Ayrıca yeni bir Islah OSB' için çalışmalarımızı sürdürüyoruz. Türkiye`nin
etkin beyaz eşya markalarından birine ev sahipliği yapıyoruz. Bu tesisimiz
OSB'de değil. Ancak etrafında bu tesise üretim yapan çok sayıda şirketimiz
konuşlanmış durumda. Bu bölgeyi Islah OSB'ye dönüştürdüğümüzde Türkiye'nin
katma değeri yüksek sanayi üretiminin yapılacağı bir üs haline gelecek" dedi.
HİZMET
SEKTÖRÜMÜZ CİDDİ YARA ALDI
Bolu Abant İzzet Baysal Üniversitesi'nin öğrenci ve öğretim
görevlileriyle 30 binin üzerinde nüfusuyla şehre önemli katkı sağladığını,
ancak Covid-19 pandemisi dolayısıyla örgün öğretimin verilmemesi nedeniyle kent
ekonomisinin ciddi yara aldığını anlatan Ateş, "Yurt, kafe, kırtasiye gibi
birçok yatırım yapmıştık. Şehrimizin turizm ve üniversite başta olmak üzere
hizmet sektöründe yüzde 60'lık bir ağırlığı olduğu için pandemiden olumsuz
etkilendik. Bunu sanayi, tarım ve turizm yatırımlarıyla telafi etmeye
çalışıyoruz" diye konuştu.
Üniversiteyle kentin işbirliğini yeterli düzeyde sağlayamadıklarını
ancak teknokent başta olmak üzere geliştirdikleri projelerle bu birlikteliğe
güç kazandırmaya çalıştıklarını anlatan Bolu TSO Başkanı Ateş, sözlerini şöyle
sürdürdü:
"Türkiye'de KBDG yönünden 13'üncü sırada yer alan bir şehiriz.
7'si yüzde 100 yabancı olmak üzere 400 sanayi kuruluşumuz üretime devam ediyor.

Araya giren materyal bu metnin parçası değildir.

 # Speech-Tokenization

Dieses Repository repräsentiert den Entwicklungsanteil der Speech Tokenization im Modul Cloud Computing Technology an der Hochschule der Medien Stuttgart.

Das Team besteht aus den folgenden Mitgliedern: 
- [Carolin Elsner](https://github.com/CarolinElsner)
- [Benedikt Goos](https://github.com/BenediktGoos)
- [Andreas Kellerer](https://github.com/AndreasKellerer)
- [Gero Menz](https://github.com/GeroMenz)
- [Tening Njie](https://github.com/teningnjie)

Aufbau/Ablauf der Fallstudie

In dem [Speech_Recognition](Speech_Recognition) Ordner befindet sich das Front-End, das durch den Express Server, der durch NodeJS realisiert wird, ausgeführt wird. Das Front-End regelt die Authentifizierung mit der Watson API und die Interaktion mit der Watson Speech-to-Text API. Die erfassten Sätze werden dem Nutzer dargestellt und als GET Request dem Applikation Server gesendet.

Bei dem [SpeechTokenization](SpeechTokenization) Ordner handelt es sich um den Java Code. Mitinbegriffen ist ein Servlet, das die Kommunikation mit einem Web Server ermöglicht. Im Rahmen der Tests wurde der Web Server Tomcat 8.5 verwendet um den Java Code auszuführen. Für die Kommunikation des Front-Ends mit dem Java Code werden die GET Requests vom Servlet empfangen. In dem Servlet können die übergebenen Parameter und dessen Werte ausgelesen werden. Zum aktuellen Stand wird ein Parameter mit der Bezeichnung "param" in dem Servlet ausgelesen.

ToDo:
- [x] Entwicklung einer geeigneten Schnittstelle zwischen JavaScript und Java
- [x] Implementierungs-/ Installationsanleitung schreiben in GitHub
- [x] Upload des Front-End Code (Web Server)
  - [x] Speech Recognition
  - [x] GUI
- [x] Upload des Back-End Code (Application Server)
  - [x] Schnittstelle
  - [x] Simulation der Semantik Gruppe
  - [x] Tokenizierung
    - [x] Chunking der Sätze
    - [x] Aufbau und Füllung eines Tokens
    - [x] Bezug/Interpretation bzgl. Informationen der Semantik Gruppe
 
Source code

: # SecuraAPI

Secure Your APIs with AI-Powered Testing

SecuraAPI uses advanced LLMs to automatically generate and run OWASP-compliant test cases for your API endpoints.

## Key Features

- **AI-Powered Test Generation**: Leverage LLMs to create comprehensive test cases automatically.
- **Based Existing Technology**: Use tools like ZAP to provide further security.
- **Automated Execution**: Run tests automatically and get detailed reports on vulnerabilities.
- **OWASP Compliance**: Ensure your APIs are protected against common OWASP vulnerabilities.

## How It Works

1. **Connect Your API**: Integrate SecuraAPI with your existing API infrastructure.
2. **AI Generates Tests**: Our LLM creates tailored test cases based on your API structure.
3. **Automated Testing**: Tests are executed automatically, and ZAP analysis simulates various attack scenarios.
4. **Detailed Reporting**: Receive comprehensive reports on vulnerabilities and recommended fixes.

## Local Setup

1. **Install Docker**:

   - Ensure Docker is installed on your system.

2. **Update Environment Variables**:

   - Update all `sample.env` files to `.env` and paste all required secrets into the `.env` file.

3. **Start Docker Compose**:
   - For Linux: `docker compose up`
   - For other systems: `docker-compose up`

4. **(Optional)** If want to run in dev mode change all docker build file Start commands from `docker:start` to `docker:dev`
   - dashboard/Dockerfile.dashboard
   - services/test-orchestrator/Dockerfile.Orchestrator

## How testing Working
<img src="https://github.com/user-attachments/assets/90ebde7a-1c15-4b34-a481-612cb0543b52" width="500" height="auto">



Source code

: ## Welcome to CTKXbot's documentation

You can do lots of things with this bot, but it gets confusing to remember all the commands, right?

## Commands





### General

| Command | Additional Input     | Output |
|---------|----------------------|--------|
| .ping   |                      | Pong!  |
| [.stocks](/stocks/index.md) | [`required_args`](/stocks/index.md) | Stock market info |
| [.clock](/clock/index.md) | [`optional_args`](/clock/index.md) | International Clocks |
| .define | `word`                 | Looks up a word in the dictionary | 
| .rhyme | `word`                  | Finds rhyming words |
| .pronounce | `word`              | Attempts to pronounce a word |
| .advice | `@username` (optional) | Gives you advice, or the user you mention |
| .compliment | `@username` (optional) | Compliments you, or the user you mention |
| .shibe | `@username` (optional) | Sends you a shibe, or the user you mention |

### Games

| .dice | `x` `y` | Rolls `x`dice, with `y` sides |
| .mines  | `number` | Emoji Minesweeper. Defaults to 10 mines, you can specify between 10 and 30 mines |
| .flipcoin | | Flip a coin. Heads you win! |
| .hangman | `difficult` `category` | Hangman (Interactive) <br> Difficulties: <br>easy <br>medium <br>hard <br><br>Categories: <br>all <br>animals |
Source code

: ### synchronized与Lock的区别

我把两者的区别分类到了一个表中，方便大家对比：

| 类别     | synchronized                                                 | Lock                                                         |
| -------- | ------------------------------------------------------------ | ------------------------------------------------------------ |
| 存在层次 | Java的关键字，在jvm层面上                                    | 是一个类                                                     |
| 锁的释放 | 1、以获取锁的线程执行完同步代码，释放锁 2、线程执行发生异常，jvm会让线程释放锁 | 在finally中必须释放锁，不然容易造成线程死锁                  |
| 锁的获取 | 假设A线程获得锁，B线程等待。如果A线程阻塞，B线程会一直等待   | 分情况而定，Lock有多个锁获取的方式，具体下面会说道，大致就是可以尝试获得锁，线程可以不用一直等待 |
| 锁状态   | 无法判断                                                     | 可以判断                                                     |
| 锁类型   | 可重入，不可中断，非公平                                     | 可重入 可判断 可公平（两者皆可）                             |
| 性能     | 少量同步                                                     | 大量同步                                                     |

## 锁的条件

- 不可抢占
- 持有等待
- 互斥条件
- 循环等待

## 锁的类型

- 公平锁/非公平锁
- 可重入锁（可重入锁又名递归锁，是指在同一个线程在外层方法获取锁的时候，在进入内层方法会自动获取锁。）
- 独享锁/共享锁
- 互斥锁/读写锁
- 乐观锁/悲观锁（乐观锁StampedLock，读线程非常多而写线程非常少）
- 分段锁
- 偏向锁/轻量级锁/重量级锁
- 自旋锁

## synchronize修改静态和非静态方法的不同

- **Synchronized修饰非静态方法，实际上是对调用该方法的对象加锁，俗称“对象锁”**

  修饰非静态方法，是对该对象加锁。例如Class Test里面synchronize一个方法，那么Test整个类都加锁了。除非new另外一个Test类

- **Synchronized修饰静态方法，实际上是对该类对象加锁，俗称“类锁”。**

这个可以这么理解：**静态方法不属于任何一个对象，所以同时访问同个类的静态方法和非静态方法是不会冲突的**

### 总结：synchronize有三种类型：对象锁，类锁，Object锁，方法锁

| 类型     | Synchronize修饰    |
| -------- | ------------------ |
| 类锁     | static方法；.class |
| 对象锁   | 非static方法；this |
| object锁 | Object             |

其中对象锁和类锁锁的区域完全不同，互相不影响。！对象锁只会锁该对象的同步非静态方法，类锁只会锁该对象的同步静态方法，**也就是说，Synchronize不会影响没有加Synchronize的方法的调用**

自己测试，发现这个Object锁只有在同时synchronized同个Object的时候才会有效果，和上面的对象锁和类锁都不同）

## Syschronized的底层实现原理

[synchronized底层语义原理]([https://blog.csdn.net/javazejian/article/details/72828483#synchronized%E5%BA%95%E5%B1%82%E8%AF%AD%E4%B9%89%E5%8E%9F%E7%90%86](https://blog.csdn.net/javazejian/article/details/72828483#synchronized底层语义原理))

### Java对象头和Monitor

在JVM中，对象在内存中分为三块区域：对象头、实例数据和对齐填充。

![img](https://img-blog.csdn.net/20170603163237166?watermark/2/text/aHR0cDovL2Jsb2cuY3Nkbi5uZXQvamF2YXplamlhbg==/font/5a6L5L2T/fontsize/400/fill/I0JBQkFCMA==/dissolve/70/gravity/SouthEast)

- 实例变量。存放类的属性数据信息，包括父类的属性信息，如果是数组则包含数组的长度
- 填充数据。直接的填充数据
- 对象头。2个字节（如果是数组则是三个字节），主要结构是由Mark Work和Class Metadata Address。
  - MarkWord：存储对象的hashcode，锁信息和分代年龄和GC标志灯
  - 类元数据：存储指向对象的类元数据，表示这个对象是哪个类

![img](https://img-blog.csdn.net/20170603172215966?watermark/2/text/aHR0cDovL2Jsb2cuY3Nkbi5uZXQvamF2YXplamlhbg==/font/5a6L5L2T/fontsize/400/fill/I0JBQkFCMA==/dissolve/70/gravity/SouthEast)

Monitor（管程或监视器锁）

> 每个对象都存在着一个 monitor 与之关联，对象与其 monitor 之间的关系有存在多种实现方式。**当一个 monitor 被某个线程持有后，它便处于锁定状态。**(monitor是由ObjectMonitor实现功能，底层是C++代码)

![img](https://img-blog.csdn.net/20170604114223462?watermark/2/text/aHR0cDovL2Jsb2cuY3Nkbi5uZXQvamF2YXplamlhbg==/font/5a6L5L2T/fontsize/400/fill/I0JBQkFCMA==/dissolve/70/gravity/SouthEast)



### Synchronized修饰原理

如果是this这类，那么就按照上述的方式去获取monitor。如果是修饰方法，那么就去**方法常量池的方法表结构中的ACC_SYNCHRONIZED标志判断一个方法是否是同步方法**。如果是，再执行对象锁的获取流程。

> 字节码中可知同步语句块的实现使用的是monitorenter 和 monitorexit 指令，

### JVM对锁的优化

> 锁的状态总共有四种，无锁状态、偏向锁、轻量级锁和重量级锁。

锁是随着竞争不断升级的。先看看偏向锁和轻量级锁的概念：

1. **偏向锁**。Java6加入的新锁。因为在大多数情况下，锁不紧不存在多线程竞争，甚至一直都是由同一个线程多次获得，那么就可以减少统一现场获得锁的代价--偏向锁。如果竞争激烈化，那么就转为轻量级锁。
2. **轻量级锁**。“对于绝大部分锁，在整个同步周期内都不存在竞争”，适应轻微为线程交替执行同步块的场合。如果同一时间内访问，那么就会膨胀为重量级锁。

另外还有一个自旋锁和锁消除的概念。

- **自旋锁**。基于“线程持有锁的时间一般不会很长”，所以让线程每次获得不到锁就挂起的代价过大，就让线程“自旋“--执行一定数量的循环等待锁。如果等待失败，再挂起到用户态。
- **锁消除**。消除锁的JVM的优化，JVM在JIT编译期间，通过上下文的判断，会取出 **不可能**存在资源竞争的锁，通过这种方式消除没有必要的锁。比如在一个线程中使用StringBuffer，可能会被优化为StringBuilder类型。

Teşvikle gelenin teşvikle gitme ihtimali yüksek. O yüzden başka kentlerin sahip
olmadıklarını ön plana çıkararak sağlıklı büyüme hedefimiz var. Burada da ilk
sıraya turizm çıkıyor. Biz Bolu'ya daha çok iç ve dış turist getirme
çerçevesinde projeler yürütüyoruz. Müzemizde bulunan Zeus'un kızı Artemis
heykelini simgemiz haline getirme çerçevesinde tüm hazırlıklarımızı yaptık.
İnsanlar Mona Lisa tablosunu görmek için dünyanın öbür ucuna gidiyor. Aynı yöntemle
şehir merkezine koyacağımız Artemis başı heykelinin ilgi göreceğini
düşünüyoruz. Yanı sıra turist sayısını artırdığımızda Mengenli aşçılarımızın
yemeklerinin tadılabileceği lokantalar yapacak, coğrafi tescillerini aldığımız
ürünlerimizi tanıtacağız."
TEŞVİKLE
GELEN TEŞVİKLE GİDER
Turizmde Abant, Yedigöller ve Kartalkaya gibi değerlere sahip olan
Bolu'nun Türkiye'nin nüfus yoğunluğu en yüksek bölgenin ortasında yer aldığına
dikkat çeken Ateş, "KTKGB ile 38,8 bin hektar alan turizme ayrıldı. İnsanlar
yeni dönemde birkaç günlüğüne kafalarını dinleyecek mekânlar arıyor.
İstanbul'dan Ankara'dan birkaç saat içerisinde göle, ormana, kayak merkezine,
termal tesislere ulaşmak isteyenlere yönelik yatırımlara hazırlanıyoruz.
Bolu'nun geleceğini turizmde görüyoruz" dedi.
Bolu'nun en önemli taleplerinden birinin hızlı tren olduğunu
anlatan Ateş, "Bolu'ya otoban dışında ne yazık ki başka ulaşım enstrümanı yok.
Ankara-İstanbul Hızlı Tren Projesi'nde ikinci etapta da Bolu ve Düzce yer
almadı. Kuzey hattından geçecek olan bir hızlı tren hattını, üniversite
öğrencileri, sanayi çalışanı, turist potansiyeliyle Bolu bunu hak ediyor. Bu
projeye Bolu ve Düzce eklendiğinde Türkiye ekonomisine daha fazla katkı
sağlamış olacağız" ifadelerini kullandı.